Business Associates:

MINDLESS CONFORMITY MAY CAUSE MAJOR CATASTROPHES

If you just fill in the blanks using the model business associate contract language for HIPAA supplied by the Department of Health and Human Services, you'll be left holding the bag if the associate violates the privacy rules.

The Health Insurance Portability and Accountability Act requires companies that do business with covered entities to comply with HIPAA as well. Your organization ultimately could be held liable if these business associates consultants, vendors, software providers, billing services mishandle protected health information (PHI).

When you begin crafting new or revised business associate contracts, remember you can use your own contract language and provisions the model language HHS published is advisory and not required, explains attorney Steve Bernstein with McDermott, Will & Emery in Boston.

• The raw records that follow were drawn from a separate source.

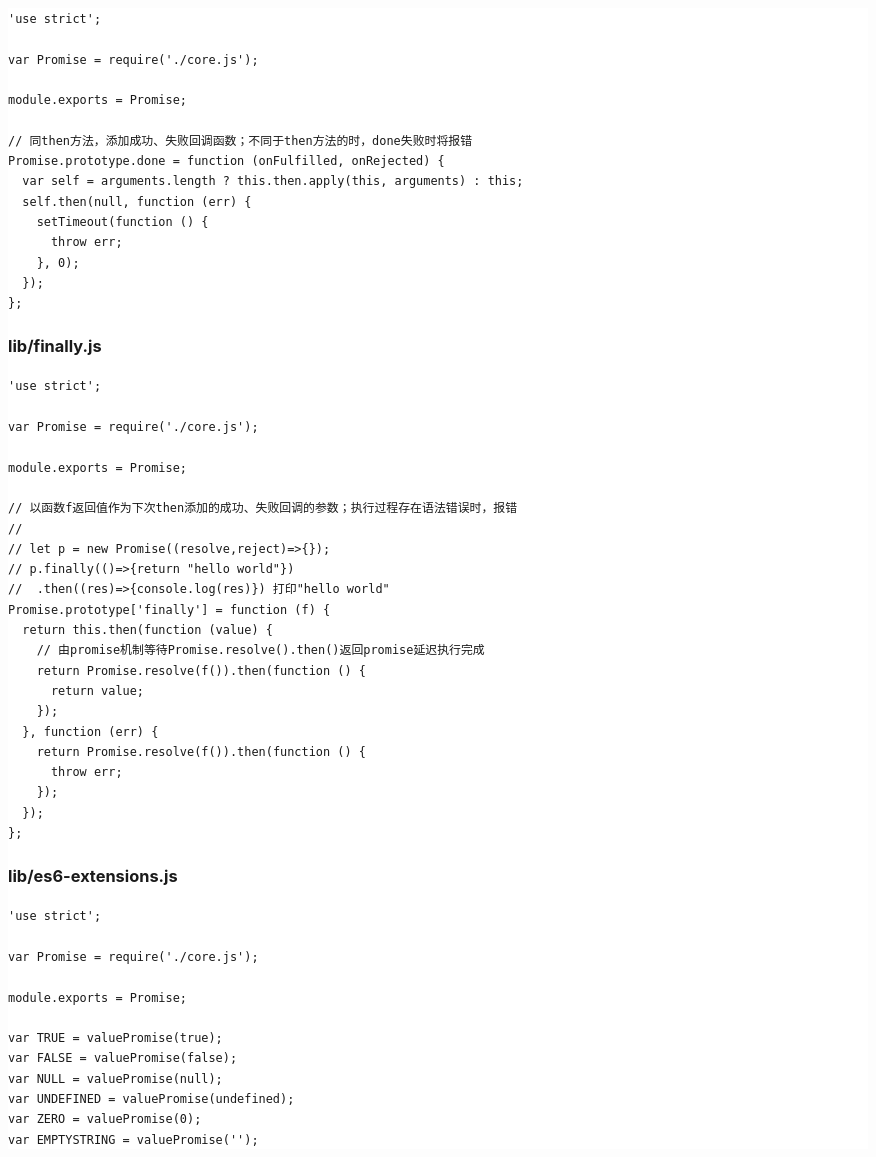 	'use strict';

	var Promise = require('./core.js');

	module.exports = Promise;

	// 同then方法，添加成功、失败回调函数；不同于then方法的时，done失败时将报错
	Promise.prototype.done = function (onFulfilled, onRejected) {
	  var self = arguments.length ? this.then.apply(this, arguments) : this;
	  self.then(null, function (err) {
	    setTimeout(function () {
	      throw err;
	    }, 0);
	  });
	};

### lib/finally.js 

	'use strict';

	var Promise = require('./core.js');

	module.exports = Promise;

	// 以函数f返回值作为下次then添加的成功、失败回调的参数；执行过程存在语法错误时，报错
	// 
	// let p = new Promise((resolve,reject)=>{});
	// p.finally(()=>{return "hello world"})
	// 	.then((res)=>{console.log(res)}) 打印"hello world"
	Promise.prototype['finally'] = function (f) {
	  return this.then(function (value) {
	  	// 由promise机制等待Promise.resolve().then()返回promise延迟执行完成
	    return Promise.resolve(f()).then(function () {
	      return value;
	    });
	  }, function (err) {
	    return Promise.resolve(f()).then(function () {
	      throw err;
	    });
	  });
	};


### lib/es6-extensions.js 

	'use strict';

	var Promise = require('./core.js');

	module.exports = Promise;

	var TRUE = valuePromise(true);
	var FALSE = valuePromise(false);
	var NULL = valuePromise(null);
	var UNDEFINED = valuePromise(undefined);
	var ZERO = valuePromise(0);
	var EMPTYSTRING = valuePromise('');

Moreover, the model provisions do not constitute a contract, he says, but are "just pieces of contract language."

Providers that want to use the provisions will have to fashion them into a coherent whole, paying close attention to the provisions' details, experts advise. "People might just take the wholesale language and throw it in contracts and really have no idea what that actually means to their relationship with the other party," worries attorney AllisonShuren with Arent Fox Kintner Plotkin & Kahn in Washington.

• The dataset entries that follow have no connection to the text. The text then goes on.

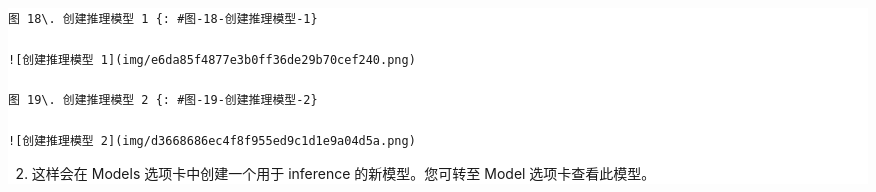     图 18\. 创建推理模型 1 {: #图-18-创建推理模型-1}

    ![创建推理模型 1](img/e6da85f4877e3b0ff36de29b70cef240.png)

    图 19\. 创建推理模型 2 {: #图-19-创建推理模型-2}

    ![创建推理模型 2](img/d3668686ec4f8f955ed9c1d1e9a04d5a.png)

2.  这样会在 Models 选项卡中创建一个用于 inference 的新模型。您可转至 Model 选项卡查看此模型。

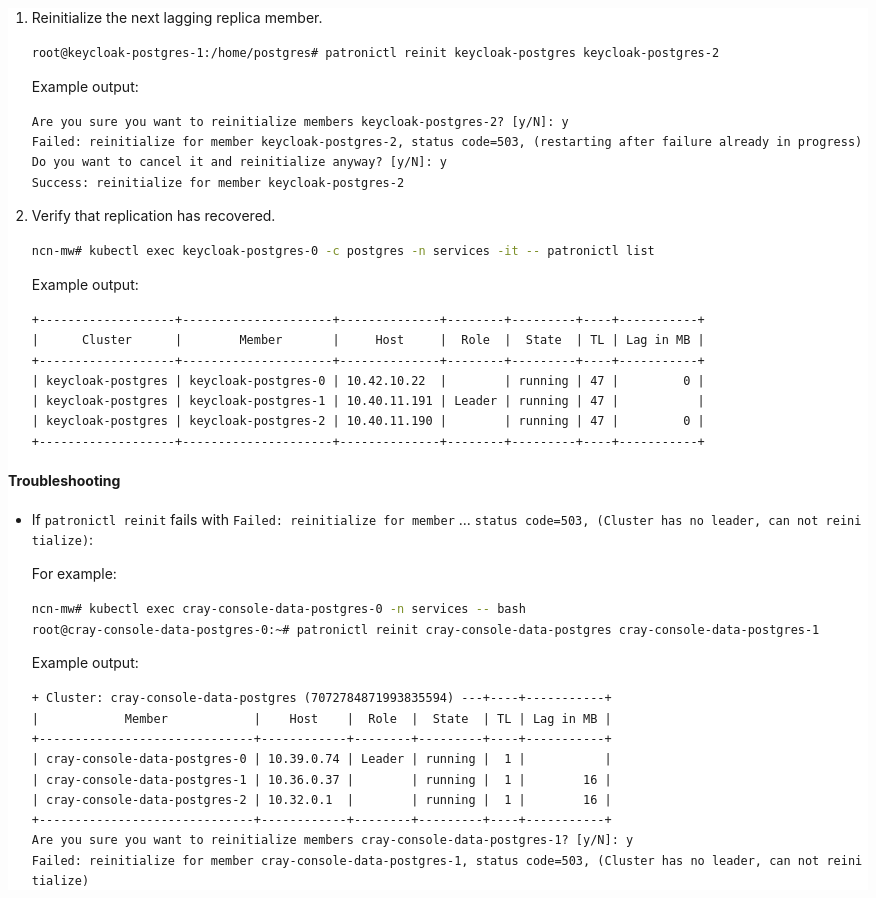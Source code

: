 1. Reinitialize the next lagging replica member.

    ```bash
    root@keycloak-postgres-1:/home/postgres# patronictl reinit keycloak-postgres keycloak-postgres-2
    ```

    Example output:

    ```text
    Are you sure you want to reinitialize members keycloak-postgres-2? [y/N]: y
    Failed: reinitialize for member keycloak-postgres-2, status code=503, (restarting after failure already in progress)
    Do you want to cancel it and reinitialize anyway? [y/N]: y
    Success: reinitialize for member keycloak-postgres-2
    ```

1. Verify that replication has recovered.

    ```bash
    ncn-mw# kubectl exec keycloak-postgres-0 -c postgres -n services -it -- patronictl list
    ```

    Example output:

    ```text
    +-------------------+---------------------+--------------+--------+---------+----+-----------+
    |      Cluster      |        Member       |     Host     |  Role  |  State  | TL | Lag in MB |
    +-------------------+---------------------+--------------+--------+---------+----+-----------+
    | keycloak-postgres | keycloak-postgres-0 | 10.42.10.22  |        | running | 47 |         0 |
    | keycloak-postgres | keycloak-postgres-1 | 10.40.11.191 | Leader | running | 47 |           |
    | keycloak-postgres | keycloak-postgres-2 | 10.40.11.190 |        | running | 47 |         0 |
    +-------------------+---------------------+--------------+--------+---------+----+-----------+
    ```

#### Troubleshooting

- If `patronictl reinit` fails with `Failed: reinitialize for member` ... `status code=503, (Cluster has no leader, can not reinitialize)`:

    For example:

    ```bash
    ncn-mw# kubectl exec cray-console-data-postgres-0 -n services -- bash
    root@cray-console-data-postgres-0:~# patronictl reinit cray-console-data-postgres cray-console-data-postgres-1
    ```

    Example output:

    ```text
    + Cluster: cray-console-data-postgres (7072784871993835594) ---+----+-----------+
    |            Member            |    Host    |  Role  |  State  | TL | Lag in MB |
    +------------------------------+------------+--------+---------+----+-----------+
    | cray-console-data-postgres-0 | 10.39.0.74 | Leader | running |  1 |           |
    | cray-console-data-postgres-1 | 10.36.0.37 |        | running |  1 |        16 |
    | cray-console-data-postgres-2 | 10.32.0.1  |        | running |  1 |        16 |
    +------------------------------+------------+--------+---------+----+-----------+
    Are you sure you want to reinitialize members cray-console-data-postgres-1? [y/N]: y
    Failed: reinitialize for member cray-console-data-postgres-1, status code=503, (Cluster has no leader, can not reinitialize)
    ```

Shuren encourages providers to be sure the model provisions suit their particular situations, and if they don't, to modify them accordingly. "You really need to read [the model language] and tailor it to your relationship with whomever you're entering into that contract with," says Shuren.

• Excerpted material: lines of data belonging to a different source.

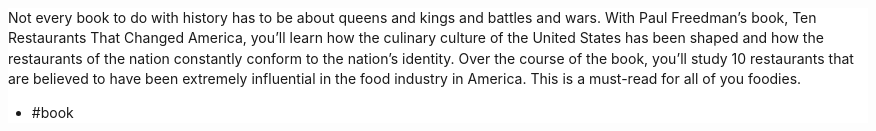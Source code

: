   Not every book to do with history has to be about queens and kings and battles and wars. With Paul Freedman’s book, Ten Restaurants That Changed America, you’ll learn how the culinary culture of the United States has been shaped and how the restaurants of the nation constantly conform to the nation’s identity. Over the course of the book, you’ll study 10 restaurants that are believed to have been extremely influential in the food industry in America. This is a must-read for all of you foodies.
- #book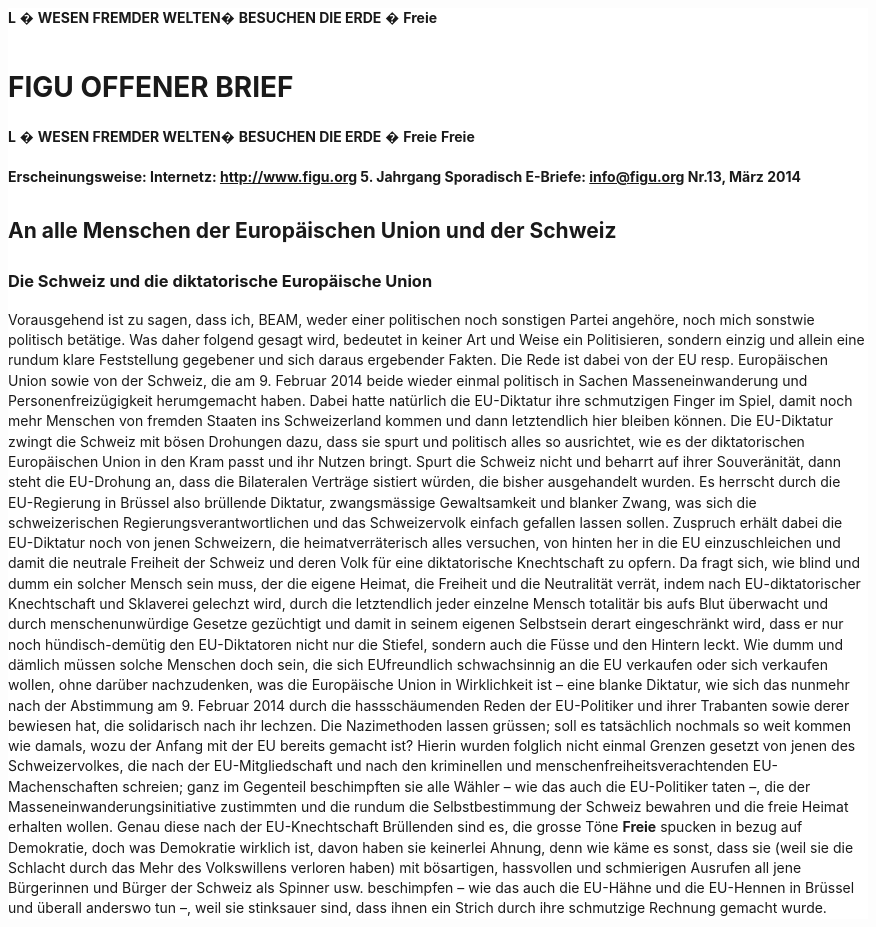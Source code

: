 **L**
**�**
**WESEN FREMDER WELTEN�**
**BESUCHEN DIE ERDE**
**�** **Freie**
# FIGU OFFENER BRIEF
**L**
**�**
**WESEN FREMDER WELTEN�**
**BESUCHEN DIE ERDE**
**�** **Freie**
**Freie**
#### Erscheinungsweise: Internetz: http://www.figu.org 5. Jahrgang Sporadisch E-Briefe: info@figu.org Nr.13, März 2014
## An alle Menschen der Europäischen Union und der Schweiz
### Die Schweiz und die diktatorische Europäische Union
Vorausgehend ist zu sagen, dass ich, BEAM, weder einer politischen noch sonstigen Partei angehöre, noch mich sonstwie politisch betätige. Was daher folgend gesagt wird, bedeutet in keiner Art und Weise ein Politisieren, sondern einzig und allein eine rundum klare Feststellung gegebener und sich daraus ergebender Fakten. Die Rede ist dabei von der EU resp. Europäischen Union sowie von der Schweiz, die am
9. Februar 2014 beide wieder einmal politisch in Sachen Masseneinwanderung und Personenfreizügigkeit herumgemacht haben. Dabei hatte natürlich die EU-Diktatur ihre schmutzigen Finger im Spiel, damit noch mehr Menschen von fremden Staaten ins Schweizerland kommen und dann letztendlich hier bleiben können. Die EU-Diktatur zwingt die Schweiz mit bösen Drohungen dazu, dass sie spurt und politisch alles so ausrichtet, wie es der diktatorischen Europäischen Union in den Kram passt und ihr Nutzen bringt. Spurt die Schweiz nicht und beharrt auf ihrer Souveränität, dann steht die EU-Drohung an, dass die Bilateralen Verträge sistiert würden, die bisher ausgehandelt wurden. Es herrscht durch die EU-Regierung in Brüssel also brüllende Diktatur, zwangsmässige Gewaltsamkeit und blanker Zwang, was sich die schweizerischen Regierungsverantwortlichen und das Schweizervolk einfach gefallen lassen sollen. Zuspruch erhält dabei die EU-Diktatur noch von jenen Schweizern, die heimatverräterisch alles versuchen, von hinten her in die EU einzuschleichen und damit die neutrale Freiheit der Schweiz und deren Volk für eine diktatorische Knechtschaft zu opfern. Da fragt sich, wie blind und dumm ein solcher Mensch sein muss, der die eigene Heimat, die Freiheit und die Neutralität verrät, indem nach EU-diktatorischer Knechtschaft und Sklaverei gelechzt wird, durch die letztendlich jeder einzelne Mensch totalitär bis aufs Blut überwacht und durch menschenunwürdige Gesetze gezüchtigt und damit in seinem eigenen Selbstsein derart eingeschränkt wird, dass er nur noch hündisch-demütig den EU-Diktatoren nicht nur die Stiefel, sondern auch die Füsse und den Hintern leckt. Wie dumm und dämlich müssen solche Menschen doch sein, die sich EUfreundlich schwachsinnig an die EU verkaufen oder sich verkaufen wollen, ohne darüber nachzudenken, was die Europäische Union in Wirklichkeit ist – eine blanke Diktatur, wie sich das nunmehr nach der Abstimmung am 9. Februar 2014 durch die hassschäumenden Reden der EU-Politiker und ihrer Trabanten sowie derer bewiesen hat, die solidarisch nach ihr lechzen. Die Nazimethoden lassen grüssen; soll es tatsächlich nochmals so weit kommen wie damals, wozu der Anfang mit der EU bereits gemacht ist? Hierin wurden folglich nicht einmal Grenzen gesetzt von jenen des Schweizervolkes, die nach der EU-Mitgliedschaft und nach den kriminellen und menschenfreiheitsverachtenden EU-Machenschaften schreien; ganz im Gegenteil beschimpften sie alle Wähler – wie das auch die EU-Politiker taten –, die der Masseneinwanderungsinitiative zustimmten und die rundum die Selbstbestimmung der Schweiz bewahren und die freie Heimat erhalten wollen. Genau diese nach der EU-Knechtschaft Brüllenden sind es, die grosse Töne
**Freie**
spucken in bezug auf Demokratie, doch was Demokratie wirklich ist, davon haben sie keinerlei Ahnung, denn wie käme es sonst, dass sie (weil sie die Schlacht durch das Mehr des Volkswillens verloren haben) mit bösartigen, hassvollen und schmierigen Ausrufen all jene Bürgerinnen und Bürger der Schweiz als Spinner usw. beschimpfen – wie das auch die EU-Hähne und die EU-Hennen in Brüssel und überall anderswo tun –, weil sie stinksauer sind, dass ihnen ein Strich durch ihre schmutzige Rechnung gemacht wurde.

HHS itself suggests providers may want to add provisions in a business associate contract so the provider will "be able to rely on the business associate to help the covered entity meet its obligations under the privacy rule."

For example, HHS points out that the privacy rule allows business associates to disclose PHI "to report unlawful conduct in accordance with Sec. 164.502(j)." The model provision language does not address this area, and it "will need to be worked out between the [contracting] parties," HHS advises.

Providers also may want to include a provision allowing them to end their relationship with a troublesome business associate without being liable for breach of contract, suggests attorney Kathy Kearney with Reed Smith in Washington. "If, for example, there is an inappropriate disclosure by an entity that is your business associate, you would want the ability to either terminate the contract or impose some kind of sanctions on the entity," she tells Eli.

And while it is not possible to contractually require a business associate to share in any criminal responsibility that might arise from the associate's inappropriate disclosure of PHI, a provider can include indemnification provisions that would allow it to recoup fines from the associate, Kearney counsels.

HHS' March 27 proposed changes to HIPAA privacy rules allow providers to continue operating under existing business associate contracts until April 14, 2004 a one-year extension from the current requirement.

To qualify for the extension, the contract between the provider and business associate must meet two qualifications. First, it must have been in effect prior to the proposed modifications' effective date. While that date is not yet known, the statute requires any revisions to the privacy rule to become effective by Oct. 13, 2002.

Second, it must not be renewed or modified between the effective date and the privacy rule's original compliance date of April 14, 2003.

Any contract meeting these two basic requirements will be deemed to be in compliance with the privacy rule until the earlier of the April 14, 2004 extension date or until it is renewed or modified, the proposed extension instructs.